### Information supplied:
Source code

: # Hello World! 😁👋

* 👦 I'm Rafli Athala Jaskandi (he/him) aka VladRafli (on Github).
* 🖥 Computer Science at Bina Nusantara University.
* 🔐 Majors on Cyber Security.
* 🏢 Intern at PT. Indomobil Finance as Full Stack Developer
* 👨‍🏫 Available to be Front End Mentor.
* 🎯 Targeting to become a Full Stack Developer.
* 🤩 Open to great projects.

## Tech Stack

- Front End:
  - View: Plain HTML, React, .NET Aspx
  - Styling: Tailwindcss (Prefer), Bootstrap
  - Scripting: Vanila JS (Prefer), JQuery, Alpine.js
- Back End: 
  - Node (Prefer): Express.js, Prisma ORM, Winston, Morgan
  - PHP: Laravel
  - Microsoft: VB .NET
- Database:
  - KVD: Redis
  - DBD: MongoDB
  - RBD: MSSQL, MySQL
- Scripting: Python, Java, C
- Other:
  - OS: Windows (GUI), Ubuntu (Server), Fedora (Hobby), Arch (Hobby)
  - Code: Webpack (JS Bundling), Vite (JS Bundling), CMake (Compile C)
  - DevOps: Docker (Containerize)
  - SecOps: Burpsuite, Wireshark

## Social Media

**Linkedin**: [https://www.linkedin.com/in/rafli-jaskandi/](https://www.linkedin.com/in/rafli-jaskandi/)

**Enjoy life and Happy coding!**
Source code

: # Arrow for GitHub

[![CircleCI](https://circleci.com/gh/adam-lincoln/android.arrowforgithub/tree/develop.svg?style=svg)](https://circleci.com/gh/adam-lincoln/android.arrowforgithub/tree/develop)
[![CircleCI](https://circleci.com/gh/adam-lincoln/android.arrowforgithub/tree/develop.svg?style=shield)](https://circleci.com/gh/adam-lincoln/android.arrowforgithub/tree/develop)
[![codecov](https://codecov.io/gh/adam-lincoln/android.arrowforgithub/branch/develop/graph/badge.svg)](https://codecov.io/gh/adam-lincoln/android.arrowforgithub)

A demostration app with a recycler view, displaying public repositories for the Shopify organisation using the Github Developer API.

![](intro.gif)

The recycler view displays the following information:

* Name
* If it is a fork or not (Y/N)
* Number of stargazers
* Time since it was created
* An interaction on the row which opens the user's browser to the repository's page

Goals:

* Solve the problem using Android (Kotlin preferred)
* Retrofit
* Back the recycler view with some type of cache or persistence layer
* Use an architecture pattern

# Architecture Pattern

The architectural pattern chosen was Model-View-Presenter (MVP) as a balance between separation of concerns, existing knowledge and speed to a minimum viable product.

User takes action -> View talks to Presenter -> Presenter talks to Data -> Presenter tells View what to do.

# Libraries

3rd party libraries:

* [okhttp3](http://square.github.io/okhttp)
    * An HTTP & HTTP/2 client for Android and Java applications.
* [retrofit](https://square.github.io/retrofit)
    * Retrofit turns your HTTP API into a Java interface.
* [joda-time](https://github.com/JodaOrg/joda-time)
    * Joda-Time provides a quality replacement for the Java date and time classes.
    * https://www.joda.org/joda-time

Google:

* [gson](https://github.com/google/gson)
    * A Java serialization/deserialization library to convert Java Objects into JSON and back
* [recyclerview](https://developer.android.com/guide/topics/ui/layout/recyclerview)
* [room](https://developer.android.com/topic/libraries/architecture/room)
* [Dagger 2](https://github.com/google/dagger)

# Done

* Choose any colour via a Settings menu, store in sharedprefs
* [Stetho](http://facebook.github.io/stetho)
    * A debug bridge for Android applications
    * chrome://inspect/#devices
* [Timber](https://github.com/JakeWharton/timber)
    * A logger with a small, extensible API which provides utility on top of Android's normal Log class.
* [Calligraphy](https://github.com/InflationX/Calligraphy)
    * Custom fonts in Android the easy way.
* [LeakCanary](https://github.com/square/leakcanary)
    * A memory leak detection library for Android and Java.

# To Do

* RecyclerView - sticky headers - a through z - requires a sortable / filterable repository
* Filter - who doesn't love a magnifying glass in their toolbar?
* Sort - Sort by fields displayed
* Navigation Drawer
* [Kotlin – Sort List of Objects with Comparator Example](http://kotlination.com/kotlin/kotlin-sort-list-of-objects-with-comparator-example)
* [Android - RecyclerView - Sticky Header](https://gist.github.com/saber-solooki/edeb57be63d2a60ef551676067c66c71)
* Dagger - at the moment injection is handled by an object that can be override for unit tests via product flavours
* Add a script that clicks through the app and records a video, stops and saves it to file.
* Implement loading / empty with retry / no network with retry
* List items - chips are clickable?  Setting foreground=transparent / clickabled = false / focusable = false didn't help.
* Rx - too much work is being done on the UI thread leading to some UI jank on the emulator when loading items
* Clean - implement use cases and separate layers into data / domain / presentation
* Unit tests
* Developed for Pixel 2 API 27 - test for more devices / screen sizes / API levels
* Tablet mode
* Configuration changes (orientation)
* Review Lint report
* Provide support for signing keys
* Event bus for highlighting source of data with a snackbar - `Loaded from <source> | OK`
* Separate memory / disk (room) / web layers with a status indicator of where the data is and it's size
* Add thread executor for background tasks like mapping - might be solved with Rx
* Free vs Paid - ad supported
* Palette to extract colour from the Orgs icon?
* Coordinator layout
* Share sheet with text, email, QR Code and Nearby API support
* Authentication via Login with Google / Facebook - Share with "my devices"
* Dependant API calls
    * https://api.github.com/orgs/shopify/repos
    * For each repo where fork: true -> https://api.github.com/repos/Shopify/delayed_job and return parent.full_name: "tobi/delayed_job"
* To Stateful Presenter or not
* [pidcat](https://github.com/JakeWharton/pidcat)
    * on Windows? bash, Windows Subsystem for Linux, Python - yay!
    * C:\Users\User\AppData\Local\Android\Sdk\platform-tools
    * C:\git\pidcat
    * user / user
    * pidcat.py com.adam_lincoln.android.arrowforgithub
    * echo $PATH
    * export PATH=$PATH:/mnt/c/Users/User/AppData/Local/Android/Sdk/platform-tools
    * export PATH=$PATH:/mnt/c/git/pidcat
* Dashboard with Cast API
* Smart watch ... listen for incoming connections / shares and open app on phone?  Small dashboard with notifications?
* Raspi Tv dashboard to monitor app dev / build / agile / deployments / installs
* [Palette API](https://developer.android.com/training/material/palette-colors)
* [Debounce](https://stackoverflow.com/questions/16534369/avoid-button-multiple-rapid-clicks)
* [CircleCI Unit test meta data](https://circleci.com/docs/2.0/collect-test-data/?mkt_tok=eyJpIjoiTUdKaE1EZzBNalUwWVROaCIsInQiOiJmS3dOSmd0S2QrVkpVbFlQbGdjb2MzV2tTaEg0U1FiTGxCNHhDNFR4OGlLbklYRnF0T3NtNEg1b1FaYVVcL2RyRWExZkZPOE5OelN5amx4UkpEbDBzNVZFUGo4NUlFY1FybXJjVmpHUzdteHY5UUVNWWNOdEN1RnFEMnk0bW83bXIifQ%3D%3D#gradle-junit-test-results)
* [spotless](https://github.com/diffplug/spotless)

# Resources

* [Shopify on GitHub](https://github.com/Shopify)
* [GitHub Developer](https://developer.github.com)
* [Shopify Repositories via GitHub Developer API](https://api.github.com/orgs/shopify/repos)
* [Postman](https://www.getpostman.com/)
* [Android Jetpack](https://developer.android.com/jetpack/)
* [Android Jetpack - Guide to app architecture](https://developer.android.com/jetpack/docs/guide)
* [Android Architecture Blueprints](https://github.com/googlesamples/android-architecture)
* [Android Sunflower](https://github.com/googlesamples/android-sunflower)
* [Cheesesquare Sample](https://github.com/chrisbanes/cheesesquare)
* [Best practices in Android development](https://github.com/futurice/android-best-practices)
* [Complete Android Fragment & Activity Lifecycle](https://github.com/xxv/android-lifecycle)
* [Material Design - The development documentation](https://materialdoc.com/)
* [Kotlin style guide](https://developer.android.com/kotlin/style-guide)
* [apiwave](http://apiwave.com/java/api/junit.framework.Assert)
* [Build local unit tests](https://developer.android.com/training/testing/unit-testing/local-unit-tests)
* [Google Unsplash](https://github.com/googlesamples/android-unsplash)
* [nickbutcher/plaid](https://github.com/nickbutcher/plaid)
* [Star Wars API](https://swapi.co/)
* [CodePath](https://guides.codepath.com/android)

* * *

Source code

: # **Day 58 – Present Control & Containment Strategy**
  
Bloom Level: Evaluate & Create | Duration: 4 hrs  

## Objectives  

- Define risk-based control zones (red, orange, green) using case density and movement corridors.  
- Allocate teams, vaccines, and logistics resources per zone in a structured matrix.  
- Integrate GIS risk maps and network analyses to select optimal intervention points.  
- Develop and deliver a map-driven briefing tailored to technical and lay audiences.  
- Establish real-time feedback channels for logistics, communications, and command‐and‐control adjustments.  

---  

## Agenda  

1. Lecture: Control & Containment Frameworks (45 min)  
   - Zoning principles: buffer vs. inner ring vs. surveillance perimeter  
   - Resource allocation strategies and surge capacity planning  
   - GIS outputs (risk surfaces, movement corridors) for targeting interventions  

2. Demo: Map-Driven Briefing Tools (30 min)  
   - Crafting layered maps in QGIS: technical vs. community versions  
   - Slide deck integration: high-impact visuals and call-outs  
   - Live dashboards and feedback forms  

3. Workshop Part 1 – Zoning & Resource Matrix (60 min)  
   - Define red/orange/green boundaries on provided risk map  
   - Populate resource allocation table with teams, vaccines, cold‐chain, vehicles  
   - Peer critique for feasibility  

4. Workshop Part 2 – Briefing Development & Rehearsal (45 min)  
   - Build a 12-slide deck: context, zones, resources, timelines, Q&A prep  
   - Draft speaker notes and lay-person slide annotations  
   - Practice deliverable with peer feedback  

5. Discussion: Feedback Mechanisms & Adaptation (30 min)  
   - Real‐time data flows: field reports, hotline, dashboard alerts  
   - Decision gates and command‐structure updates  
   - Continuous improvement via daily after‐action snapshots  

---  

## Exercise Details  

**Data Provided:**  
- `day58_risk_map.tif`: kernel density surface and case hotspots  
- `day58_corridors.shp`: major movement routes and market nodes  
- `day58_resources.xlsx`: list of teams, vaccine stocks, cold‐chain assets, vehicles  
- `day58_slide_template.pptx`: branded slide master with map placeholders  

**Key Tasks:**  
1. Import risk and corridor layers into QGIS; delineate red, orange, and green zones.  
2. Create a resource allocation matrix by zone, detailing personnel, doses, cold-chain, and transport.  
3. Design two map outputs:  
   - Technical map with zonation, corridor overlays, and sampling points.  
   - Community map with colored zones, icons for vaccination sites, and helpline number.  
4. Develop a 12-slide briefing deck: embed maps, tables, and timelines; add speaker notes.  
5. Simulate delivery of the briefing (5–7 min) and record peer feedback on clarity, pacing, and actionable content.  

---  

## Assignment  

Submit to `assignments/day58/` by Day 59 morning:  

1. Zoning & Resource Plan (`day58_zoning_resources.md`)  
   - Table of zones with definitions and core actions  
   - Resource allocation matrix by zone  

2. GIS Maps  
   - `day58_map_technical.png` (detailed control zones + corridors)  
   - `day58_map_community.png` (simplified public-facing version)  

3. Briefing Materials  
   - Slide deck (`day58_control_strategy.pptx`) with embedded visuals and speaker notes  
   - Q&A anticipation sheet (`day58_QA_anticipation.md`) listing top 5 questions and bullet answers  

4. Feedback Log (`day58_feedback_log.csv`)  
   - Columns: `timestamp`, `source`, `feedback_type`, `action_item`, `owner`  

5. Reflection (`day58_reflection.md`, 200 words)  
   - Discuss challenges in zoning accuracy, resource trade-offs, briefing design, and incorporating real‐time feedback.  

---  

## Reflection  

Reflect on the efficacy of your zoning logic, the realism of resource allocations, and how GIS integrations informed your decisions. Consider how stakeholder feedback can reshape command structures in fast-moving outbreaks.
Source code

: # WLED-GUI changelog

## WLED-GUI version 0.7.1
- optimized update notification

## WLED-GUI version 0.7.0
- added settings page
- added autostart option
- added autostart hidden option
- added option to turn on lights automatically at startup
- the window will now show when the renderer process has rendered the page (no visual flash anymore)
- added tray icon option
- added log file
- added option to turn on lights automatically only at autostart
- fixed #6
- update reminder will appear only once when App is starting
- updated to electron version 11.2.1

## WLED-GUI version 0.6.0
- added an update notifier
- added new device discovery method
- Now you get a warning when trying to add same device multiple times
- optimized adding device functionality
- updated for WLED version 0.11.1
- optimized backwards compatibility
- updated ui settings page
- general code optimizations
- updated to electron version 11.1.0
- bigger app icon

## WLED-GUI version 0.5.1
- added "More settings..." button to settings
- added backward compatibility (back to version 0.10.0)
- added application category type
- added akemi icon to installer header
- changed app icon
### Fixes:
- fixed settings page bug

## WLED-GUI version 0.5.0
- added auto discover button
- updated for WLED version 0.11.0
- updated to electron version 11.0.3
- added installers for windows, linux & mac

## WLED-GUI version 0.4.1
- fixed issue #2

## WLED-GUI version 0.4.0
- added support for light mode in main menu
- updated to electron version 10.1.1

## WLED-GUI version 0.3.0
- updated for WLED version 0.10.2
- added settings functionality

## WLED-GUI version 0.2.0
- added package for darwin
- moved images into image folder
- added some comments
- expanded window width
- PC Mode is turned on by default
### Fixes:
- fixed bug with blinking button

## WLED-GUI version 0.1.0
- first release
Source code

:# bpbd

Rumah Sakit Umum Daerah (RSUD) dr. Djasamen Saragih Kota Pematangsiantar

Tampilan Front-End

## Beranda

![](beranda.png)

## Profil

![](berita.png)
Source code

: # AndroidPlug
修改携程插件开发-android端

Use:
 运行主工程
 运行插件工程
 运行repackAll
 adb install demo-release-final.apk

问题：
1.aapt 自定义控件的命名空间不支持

### Task brief:
In the entries above, which lines hold the word "compatibility"? Copy them out.

### Your response:
- optimized backwards compatibility
- added backward compatibility (back to version 0.10.0)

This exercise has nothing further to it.